Conjunctival Chlamydia trachomatis (CT) 16S rRNA expression in subclinical and clinical infections. Each circle represents the geometric mean CT 16S rRNA copy number in periods of infection without active trachoma (subclinical) and in periods of infection with active trachoma (clinical) for a given individual. Solid lines indicate the geometric mean CT 16S rRNA copy number for each type of infection.

Cytokine mRNA expression, the chlamydial load and duration of infection

The correlation between the level of cytokine mRNA expression and the amount of C. trachomatis present during infection (CT 16S rRNA load) and the persistence of C. trachomatis (duration of CT 16S rRNA positivity) was examined. Only IFN-γ was significantly correlated both with the amount of C. trachomatis present and with the duration of infection (Table 1). Interestingly, with the exception of IL-12p40 mRNA, the expression of IL-1β, IL-10, TNF-α and IFN-γ mRNAs were all associated with duration of infection (Table 1).

Table 1.

Correlation between cytokine mRNA expression in infection, the duration of infection and the chlamydial load in individual infection episodes. Number of comparisons = 10.
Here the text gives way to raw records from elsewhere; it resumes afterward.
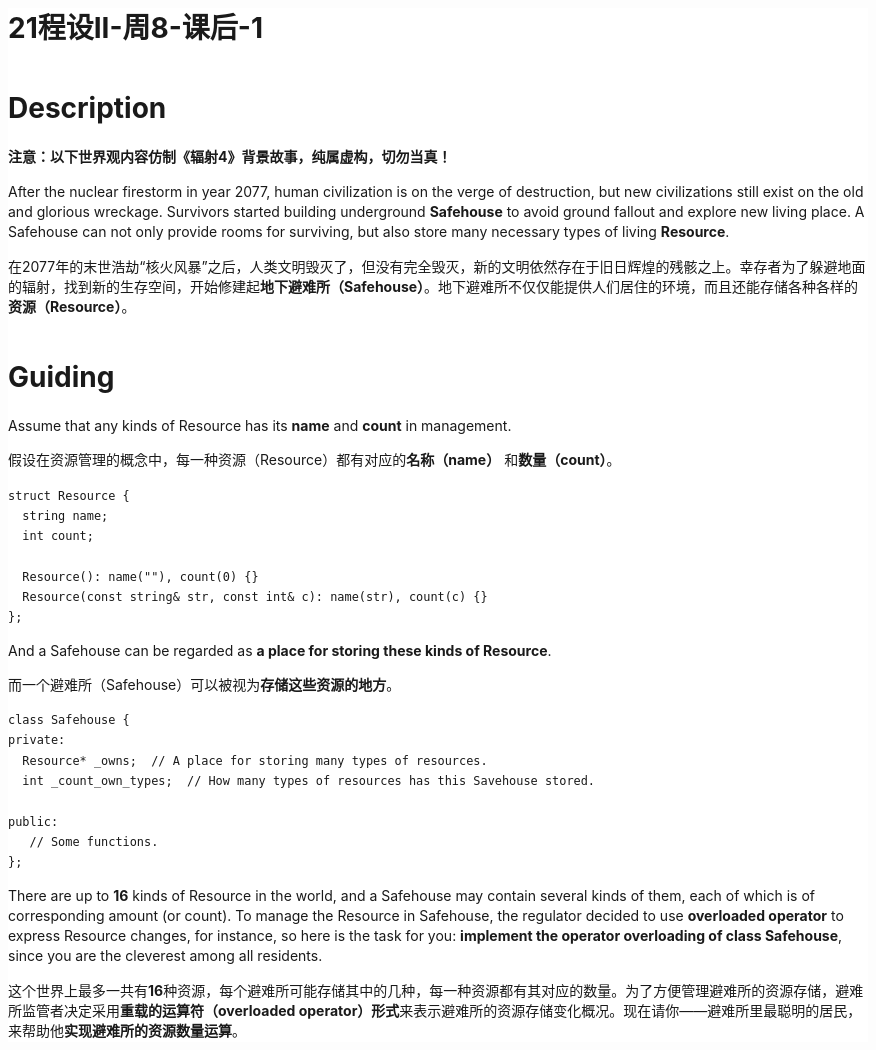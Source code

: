# 21程设II-周8-课后-1

# Description

**注意：以下世界观内容仿制《辐射4》背景故事，纯属虚构，切勿当真！**

After the nuclear firestorm in year 2077, human civilization is on the verge of destruction, but new civilizations still exist on the old and glorious wreckage. Survivors started building underground **Safehouse** to avoid ground fallout and explore new living place. A Safehouse can not only provide rooms for surviving, but also store many necessary types of living **Resource**.

在2077年的末世浩劫“核火风暴”之后，人类文明毁灭了，但没有完全毁灭，新的文明依然存在于旧日辉煌的残骸之上。幸存者为了躲避地面的辐射，找到新的生存空间，开始修建起**地下避难所（Safehouse）**。地下避难所不仅仅能提供人们居住的环境，而且还能存储各种各样的**资源（Resource）**。

# Guiding

Assume that any kinds of Resource has its **name** and **count** in management.

假设在资源管理的概念中，每一种资源（Resource）都有对应的**名称（name）** 和**数量（count）**。

```
struct Resource {
  string name;
  int count;

  Resource(): name(""), count(0) {}
  Resource(const string& str, const int& c): name(str), count(c) {}
};
```

And a Safehouse can be regarded as **a place for storing these kinds of Resource**.

而一个避难所（Safehouse）可以被视为**存储这些资源的地方**。

```
class Safehouse {
private:
  Resource* _owns;  // A place for storing many types of resources.
  int _count_own_types;  // How many types of resources has this Savehouse stored.

public:
   // Some functions.
};
```

There are up to **16** kinds of Resource in the world, and a Safehouse may contain several kinds of them, each of which is of corresponding amount (or count). To manage the Resource in Safehouse, the regulator decided to use **overloaded operator** to express Resource changes, for instance, so here is the task for you: **implement the operator overloading of class Safehouse**, since you are the cleverest among all residents.

这个世界上最多一共有**16**种资源，每个避难所可能存储其中的几种，每一种资源都有其对应的数量。为了方便管理避难所的资源存储，避难所监管者决定采用**重载的运算符（overloaded operator）形式**来表示避难所的资源存储变化概况。现在请你——避难所里最聪明的居民，来帮助他**实现避难所的资源数量运算**。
Duration of infection Chlamydial load in infection


Cytokine Spearman's Rho P-value Spearman's Rho P-value
TNF-α 0·48 0·0120 0·32 0·108
IFN-γ 0·63 0·0005 0·52 0·0054
IL-1β 0·37 0·0154 0·26 0·188
IL-10 0·48 0·0109 0·33 0·090
IL-12p40 0·25 0·2026 0·12 0·552

Discussion

In this study, each child had, on average, one episode of ocular infection every 12 weeks where infection was apparent by CT 16S rRNA. These episodes of infection were of relatively short duration, analogous to that described by Bailey et al. in The Gambia [4]. In the study by Bobo et al. in Tanzania, a higher proportion of children (21/35) experienced ‘persistent’ infection (duration in excess of 6 weeks) [11]. This difference in duration between the two study sites may reflect a difference in prevalence of disease and by inference the rate of transmission of infection.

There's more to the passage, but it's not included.